__How to complete this task__. All lines in the material containing the word "ranking" need to be copied.
━━━ Data to process
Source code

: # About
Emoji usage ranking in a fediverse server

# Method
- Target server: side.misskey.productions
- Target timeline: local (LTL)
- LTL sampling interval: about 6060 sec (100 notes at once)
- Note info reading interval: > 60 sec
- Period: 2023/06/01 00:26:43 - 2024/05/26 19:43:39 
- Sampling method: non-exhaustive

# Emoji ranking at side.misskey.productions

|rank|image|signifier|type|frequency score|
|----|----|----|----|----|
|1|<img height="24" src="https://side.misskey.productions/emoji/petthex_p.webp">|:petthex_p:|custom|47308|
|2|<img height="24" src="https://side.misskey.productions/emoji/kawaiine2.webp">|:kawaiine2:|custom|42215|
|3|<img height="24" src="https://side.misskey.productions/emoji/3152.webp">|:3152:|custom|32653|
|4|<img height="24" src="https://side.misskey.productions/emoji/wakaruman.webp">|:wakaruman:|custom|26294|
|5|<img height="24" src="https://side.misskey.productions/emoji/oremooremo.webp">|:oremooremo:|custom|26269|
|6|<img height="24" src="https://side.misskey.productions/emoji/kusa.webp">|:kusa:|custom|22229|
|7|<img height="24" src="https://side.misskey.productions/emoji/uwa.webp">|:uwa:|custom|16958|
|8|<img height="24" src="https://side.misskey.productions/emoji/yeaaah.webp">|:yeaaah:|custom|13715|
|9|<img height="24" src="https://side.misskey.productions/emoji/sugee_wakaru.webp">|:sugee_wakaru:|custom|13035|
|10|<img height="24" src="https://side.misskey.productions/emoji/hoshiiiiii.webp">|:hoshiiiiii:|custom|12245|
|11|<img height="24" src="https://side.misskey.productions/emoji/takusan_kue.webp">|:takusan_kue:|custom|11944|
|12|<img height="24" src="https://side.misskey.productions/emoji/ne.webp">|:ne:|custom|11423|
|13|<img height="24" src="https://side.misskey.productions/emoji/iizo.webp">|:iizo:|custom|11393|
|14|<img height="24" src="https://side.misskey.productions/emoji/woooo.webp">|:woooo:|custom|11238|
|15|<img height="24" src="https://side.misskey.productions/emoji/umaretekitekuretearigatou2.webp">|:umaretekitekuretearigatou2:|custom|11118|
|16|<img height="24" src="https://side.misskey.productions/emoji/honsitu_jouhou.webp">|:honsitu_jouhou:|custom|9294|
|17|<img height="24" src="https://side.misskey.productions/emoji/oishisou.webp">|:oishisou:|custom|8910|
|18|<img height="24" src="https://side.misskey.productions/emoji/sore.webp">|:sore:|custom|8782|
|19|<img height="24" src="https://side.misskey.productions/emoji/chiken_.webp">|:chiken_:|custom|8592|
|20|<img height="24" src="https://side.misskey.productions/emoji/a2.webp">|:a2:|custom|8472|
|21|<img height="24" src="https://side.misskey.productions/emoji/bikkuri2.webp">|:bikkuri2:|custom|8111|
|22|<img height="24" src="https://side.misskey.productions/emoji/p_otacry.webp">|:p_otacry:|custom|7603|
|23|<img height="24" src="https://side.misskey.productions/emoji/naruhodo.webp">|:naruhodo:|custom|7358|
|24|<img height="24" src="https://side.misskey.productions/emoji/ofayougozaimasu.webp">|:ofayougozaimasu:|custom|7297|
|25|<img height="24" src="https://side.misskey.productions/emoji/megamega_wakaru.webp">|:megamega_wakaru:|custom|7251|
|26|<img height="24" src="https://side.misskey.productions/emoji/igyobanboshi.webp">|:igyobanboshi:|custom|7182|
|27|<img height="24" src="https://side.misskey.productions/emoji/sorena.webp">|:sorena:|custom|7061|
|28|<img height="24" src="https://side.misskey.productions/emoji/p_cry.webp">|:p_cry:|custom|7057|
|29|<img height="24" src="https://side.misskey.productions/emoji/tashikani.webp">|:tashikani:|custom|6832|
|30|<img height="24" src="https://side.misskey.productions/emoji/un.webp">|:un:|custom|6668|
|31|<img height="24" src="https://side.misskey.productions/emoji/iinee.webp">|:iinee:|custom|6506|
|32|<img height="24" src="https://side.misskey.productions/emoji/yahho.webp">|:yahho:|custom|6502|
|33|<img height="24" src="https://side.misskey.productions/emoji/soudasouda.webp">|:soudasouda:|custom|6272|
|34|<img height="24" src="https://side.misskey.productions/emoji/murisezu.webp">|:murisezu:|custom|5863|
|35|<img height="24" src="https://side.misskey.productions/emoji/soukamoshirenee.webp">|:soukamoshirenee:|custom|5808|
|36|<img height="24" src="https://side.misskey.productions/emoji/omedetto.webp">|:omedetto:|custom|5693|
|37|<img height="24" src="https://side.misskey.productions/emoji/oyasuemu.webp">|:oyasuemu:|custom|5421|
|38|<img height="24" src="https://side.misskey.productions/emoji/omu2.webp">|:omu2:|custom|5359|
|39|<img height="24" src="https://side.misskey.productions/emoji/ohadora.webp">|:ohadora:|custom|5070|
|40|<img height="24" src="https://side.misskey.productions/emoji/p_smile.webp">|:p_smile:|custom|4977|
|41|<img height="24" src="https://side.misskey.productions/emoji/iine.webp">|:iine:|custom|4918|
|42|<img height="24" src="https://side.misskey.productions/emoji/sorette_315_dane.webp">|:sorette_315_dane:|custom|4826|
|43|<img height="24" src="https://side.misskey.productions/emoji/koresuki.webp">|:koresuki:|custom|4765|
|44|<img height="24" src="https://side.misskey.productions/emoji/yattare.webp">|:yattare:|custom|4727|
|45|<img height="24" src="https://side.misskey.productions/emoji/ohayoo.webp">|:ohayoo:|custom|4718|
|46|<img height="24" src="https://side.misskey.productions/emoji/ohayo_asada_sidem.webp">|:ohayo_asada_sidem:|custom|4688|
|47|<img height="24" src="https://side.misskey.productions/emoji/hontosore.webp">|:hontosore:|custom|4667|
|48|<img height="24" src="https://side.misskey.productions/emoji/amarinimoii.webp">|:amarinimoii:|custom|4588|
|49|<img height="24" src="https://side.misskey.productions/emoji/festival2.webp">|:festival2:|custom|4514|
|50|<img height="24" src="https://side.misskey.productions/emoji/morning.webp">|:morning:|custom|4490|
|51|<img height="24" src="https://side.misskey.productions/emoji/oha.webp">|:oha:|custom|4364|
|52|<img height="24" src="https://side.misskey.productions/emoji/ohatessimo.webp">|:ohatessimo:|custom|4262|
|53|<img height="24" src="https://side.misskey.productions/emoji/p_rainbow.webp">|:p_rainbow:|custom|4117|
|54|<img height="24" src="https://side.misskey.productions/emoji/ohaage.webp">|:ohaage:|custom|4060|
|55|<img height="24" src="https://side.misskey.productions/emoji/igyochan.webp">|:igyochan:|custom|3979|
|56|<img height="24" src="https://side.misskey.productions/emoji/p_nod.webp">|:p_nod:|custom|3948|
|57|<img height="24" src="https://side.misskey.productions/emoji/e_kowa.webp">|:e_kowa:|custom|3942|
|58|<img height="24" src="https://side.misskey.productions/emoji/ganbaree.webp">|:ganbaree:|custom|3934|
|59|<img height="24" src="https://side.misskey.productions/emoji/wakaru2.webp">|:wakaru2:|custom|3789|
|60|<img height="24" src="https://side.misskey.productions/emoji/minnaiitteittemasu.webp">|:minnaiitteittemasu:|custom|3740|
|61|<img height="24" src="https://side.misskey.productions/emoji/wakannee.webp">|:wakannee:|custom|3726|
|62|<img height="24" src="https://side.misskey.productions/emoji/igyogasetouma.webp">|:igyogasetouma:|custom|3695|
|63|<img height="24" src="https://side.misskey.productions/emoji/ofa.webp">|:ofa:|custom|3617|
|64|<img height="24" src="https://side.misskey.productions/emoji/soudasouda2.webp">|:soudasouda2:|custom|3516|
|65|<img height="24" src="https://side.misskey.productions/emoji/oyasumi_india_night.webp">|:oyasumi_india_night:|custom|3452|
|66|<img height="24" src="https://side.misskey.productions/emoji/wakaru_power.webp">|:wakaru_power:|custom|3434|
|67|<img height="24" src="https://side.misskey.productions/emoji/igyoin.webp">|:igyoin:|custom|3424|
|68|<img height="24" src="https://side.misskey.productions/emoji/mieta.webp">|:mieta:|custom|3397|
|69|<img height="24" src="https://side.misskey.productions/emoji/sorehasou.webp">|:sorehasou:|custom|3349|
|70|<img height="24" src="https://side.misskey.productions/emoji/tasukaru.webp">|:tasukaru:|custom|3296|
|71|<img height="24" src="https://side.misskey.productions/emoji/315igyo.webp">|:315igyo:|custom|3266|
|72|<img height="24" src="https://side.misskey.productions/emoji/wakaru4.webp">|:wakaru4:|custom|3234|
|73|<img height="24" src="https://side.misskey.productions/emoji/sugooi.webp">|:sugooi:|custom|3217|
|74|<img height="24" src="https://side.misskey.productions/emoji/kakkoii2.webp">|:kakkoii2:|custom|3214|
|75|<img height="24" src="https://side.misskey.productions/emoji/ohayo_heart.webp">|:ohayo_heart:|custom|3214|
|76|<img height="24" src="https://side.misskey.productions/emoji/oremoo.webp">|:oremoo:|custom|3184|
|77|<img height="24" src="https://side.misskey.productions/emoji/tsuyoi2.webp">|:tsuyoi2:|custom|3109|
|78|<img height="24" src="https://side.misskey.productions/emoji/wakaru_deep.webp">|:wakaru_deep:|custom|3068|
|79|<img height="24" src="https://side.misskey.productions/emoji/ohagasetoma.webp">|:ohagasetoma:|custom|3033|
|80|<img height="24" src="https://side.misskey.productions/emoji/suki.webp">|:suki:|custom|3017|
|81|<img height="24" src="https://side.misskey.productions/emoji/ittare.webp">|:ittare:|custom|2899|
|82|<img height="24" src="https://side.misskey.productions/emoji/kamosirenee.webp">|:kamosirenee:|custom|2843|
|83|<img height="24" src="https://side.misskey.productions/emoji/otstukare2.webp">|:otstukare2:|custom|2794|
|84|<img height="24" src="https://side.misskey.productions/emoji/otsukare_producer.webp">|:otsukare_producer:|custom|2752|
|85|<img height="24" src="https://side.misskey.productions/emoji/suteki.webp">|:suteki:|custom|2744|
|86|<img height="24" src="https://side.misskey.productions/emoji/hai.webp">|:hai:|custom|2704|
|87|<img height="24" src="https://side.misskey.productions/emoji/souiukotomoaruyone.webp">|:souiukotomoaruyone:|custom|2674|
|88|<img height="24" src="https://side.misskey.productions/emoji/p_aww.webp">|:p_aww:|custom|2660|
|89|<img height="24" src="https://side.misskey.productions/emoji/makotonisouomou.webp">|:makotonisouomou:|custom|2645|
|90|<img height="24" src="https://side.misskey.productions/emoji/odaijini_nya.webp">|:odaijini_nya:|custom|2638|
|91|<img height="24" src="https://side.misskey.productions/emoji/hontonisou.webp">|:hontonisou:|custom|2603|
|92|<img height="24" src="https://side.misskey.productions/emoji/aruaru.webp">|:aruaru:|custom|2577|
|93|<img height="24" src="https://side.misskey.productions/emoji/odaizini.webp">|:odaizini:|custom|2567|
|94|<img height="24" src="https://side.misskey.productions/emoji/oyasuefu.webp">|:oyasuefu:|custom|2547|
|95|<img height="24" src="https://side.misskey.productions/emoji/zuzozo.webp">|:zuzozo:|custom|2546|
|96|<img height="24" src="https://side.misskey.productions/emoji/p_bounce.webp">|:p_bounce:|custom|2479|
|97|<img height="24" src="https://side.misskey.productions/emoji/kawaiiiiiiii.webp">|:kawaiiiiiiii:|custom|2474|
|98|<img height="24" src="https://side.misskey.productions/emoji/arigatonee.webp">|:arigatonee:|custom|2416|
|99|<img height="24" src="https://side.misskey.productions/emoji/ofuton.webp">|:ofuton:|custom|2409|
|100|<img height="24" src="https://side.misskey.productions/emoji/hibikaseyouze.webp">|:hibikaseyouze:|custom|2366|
━━━━━━
__Written reply__.
Emoji usage ranking in a fediverse server
# Emoji ranking at side.misskey.productions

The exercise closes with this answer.